**Records to use**

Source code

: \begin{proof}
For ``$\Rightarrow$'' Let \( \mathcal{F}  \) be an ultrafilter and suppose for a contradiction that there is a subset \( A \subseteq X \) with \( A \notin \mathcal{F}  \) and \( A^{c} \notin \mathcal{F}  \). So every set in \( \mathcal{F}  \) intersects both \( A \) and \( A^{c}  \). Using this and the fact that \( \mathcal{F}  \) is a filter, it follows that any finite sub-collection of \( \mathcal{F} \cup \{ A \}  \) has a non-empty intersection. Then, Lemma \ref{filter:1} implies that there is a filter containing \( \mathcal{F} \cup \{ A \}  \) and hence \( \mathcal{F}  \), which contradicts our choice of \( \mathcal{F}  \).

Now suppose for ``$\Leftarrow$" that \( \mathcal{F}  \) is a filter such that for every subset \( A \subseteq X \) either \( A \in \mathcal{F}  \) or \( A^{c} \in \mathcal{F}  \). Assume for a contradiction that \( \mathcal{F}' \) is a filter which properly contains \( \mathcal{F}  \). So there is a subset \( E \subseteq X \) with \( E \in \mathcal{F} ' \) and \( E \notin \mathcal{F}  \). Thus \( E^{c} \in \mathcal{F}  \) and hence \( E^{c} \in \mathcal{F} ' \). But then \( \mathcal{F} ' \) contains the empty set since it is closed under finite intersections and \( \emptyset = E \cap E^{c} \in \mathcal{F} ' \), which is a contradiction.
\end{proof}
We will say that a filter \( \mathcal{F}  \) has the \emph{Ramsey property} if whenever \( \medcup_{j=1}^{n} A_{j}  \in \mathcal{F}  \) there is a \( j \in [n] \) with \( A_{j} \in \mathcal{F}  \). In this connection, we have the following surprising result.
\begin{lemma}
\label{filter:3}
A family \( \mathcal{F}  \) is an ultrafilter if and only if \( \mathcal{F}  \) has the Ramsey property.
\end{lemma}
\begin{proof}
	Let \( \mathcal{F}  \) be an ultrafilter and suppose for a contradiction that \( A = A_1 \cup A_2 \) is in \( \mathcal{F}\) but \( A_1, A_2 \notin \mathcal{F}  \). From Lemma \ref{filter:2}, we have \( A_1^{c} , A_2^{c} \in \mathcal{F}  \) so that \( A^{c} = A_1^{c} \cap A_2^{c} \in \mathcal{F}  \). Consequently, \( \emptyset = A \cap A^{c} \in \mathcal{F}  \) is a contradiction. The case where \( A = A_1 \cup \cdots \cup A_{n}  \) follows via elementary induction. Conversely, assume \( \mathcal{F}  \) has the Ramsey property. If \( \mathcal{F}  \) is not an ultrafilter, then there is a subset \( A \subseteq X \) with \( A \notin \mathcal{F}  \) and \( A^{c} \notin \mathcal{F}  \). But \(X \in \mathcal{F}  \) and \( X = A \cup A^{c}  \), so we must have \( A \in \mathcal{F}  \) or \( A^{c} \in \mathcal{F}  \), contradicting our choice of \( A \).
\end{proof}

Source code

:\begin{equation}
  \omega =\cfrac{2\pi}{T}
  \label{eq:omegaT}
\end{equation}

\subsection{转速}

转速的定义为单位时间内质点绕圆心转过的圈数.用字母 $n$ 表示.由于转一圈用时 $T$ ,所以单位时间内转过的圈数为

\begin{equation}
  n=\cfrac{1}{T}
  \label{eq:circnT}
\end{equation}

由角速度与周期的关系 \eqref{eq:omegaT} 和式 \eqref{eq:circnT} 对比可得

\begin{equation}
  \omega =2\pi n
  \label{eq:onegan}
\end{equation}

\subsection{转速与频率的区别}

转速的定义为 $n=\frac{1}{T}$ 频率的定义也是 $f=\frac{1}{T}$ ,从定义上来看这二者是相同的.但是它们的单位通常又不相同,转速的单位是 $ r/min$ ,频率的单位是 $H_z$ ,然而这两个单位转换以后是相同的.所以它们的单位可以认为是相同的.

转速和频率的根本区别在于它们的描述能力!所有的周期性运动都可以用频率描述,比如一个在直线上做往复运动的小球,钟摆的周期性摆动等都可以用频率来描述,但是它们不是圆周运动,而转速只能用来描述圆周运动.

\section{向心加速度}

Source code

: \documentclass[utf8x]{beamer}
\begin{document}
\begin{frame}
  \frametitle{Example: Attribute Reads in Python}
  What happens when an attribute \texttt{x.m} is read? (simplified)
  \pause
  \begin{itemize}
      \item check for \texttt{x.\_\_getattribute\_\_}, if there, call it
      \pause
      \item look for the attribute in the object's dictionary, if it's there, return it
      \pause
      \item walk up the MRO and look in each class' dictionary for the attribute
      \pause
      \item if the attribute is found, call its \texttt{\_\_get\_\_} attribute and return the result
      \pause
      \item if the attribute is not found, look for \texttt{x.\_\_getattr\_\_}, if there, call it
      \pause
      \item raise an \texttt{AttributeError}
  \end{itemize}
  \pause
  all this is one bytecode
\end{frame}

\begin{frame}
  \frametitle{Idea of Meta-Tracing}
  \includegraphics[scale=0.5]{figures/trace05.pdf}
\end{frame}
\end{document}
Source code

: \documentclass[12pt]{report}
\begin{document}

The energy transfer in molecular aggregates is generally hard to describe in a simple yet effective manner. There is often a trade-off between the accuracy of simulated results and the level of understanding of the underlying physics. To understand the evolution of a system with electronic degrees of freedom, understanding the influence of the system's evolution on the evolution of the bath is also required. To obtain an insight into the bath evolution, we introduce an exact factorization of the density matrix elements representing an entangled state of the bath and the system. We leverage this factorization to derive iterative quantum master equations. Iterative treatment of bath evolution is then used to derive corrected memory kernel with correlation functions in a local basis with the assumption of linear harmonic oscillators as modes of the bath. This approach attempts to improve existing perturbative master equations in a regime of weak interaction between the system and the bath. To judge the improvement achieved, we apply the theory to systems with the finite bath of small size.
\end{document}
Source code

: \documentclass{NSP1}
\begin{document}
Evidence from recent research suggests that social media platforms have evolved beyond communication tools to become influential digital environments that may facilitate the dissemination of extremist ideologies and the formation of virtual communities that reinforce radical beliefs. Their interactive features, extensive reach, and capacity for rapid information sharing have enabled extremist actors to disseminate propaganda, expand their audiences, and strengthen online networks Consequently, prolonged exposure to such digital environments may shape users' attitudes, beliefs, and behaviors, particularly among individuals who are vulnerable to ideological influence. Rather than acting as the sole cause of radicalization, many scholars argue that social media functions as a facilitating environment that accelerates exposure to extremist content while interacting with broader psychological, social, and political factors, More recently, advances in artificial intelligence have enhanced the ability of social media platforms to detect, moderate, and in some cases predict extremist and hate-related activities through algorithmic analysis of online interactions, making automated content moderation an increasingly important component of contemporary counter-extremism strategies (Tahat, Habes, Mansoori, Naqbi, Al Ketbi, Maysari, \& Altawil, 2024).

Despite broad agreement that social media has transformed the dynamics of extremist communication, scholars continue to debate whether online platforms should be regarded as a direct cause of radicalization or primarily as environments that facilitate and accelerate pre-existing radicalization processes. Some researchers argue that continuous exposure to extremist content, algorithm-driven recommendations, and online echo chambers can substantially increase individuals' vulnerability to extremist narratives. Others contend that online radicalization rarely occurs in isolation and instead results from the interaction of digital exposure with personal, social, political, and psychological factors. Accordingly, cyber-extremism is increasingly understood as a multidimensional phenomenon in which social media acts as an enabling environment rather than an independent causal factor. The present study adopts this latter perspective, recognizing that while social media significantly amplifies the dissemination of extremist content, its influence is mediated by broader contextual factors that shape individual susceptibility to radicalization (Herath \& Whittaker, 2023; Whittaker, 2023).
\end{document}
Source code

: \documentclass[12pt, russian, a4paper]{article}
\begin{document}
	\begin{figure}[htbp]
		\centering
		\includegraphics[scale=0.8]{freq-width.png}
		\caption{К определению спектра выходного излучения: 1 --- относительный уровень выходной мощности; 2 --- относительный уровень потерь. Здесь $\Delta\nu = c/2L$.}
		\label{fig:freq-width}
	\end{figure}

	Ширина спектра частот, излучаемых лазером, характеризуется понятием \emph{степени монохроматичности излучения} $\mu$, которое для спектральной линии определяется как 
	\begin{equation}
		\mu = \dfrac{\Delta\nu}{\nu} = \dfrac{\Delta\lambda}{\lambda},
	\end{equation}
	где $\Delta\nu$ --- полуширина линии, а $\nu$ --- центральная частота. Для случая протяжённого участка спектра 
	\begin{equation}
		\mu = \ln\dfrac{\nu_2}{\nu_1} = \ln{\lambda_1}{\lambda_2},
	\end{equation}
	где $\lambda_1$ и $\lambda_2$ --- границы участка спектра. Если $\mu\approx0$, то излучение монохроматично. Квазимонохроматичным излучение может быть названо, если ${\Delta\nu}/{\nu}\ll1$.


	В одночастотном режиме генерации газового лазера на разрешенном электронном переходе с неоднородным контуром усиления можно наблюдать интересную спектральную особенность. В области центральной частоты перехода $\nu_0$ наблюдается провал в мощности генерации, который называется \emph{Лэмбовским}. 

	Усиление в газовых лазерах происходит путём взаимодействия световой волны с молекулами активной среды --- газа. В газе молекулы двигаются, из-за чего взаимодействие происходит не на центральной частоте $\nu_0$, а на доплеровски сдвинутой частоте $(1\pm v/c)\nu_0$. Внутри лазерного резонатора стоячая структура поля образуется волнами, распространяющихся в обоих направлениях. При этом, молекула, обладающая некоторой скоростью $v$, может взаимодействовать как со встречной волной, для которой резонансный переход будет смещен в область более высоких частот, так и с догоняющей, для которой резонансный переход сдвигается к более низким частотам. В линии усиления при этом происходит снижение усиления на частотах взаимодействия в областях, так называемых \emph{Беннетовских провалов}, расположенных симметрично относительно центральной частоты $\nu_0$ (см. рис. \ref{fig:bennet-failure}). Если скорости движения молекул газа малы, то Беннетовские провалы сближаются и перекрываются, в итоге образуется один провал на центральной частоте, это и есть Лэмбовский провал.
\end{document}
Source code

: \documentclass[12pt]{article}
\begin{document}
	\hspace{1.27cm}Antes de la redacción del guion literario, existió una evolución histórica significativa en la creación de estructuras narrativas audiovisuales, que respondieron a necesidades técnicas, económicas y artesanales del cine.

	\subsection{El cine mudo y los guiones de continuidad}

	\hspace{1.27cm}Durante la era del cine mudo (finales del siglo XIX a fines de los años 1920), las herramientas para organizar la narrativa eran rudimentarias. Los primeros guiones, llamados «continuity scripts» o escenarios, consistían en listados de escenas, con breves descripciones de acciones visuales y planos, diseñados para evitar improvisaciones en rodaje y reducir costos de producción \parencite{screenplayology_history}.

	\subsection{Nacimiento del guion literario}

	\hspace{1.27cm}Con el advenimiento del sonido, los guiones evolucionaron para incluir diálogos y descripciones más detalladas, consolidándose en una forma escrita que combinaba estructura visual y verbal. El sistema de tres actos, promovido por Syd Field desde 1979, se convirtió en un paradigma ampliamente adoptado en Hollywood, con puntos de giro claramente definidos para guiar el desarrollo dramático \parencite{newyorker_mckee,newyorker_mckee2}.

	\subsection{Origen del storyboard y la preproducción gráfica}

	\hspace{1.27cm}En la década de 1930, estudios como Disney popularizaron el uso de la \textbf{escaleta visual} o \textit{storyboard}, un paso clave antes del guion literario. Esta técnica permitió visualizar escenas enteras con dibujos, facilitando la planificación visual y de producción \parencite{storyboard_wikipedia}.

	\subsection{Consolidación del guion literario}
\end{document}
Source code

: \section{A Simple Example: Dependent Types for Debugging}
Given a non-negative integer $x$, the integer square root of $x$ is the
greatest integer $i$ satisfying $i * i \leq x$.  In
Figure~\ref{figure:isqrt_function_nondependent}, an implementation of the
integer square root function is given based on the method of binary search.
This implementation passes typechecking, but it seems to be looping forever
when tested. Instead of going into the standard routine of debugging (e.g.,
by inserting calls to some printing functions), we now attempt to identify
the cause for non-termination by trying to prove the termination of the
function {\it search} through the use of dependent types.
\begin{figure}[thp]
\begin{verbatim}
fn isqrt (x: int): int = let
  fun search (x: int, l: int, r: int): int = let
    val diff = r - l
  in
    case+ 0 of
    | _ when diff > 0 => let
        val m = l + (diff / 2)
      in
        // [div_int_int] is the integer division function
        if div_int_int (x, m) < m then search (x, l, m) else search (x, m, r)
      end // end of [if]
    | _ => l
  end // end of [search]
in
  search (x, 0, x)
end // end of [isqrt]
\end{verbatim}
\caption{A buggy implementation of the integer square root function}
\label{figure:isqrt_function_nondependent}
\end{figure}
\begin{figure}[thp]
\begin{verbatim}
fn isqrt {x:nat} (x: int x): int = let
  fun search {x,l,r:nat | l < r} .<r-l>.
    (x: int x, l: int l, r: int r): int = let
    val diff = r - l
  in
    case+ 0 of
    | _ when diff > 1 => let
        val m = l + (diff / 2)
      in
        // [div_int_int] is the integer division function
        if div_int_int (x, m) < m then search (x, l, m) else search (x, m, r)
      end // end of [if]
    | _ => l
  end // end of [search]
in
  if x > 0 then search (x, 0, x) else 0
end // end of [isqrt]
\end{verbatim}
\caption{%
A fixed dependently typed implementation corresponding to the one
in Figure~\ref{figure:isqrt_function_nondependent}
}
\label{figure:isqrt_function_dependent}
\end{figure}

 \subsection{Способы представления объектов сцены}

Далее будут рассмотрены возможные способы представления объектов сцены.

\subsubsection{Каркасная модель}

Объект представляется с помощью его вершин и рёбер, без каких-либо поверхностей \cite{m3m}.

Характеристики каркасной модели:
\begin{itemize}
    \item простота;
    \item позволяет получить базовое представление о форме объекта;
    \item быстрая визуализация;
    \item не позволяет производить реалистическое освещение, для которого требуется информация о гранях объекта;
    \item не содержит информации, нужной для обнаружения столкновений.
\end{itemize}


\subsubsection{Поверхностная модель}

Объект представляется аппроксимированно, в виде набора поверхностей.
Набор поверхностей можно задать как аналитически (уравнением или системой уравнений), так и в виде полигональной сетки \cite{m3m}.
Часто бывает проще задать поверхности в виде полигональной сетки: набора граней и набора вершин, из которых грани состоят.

**What the task requires**
A single number, please: how many lines in the data above contain the string "сцены"?

**Response area**
2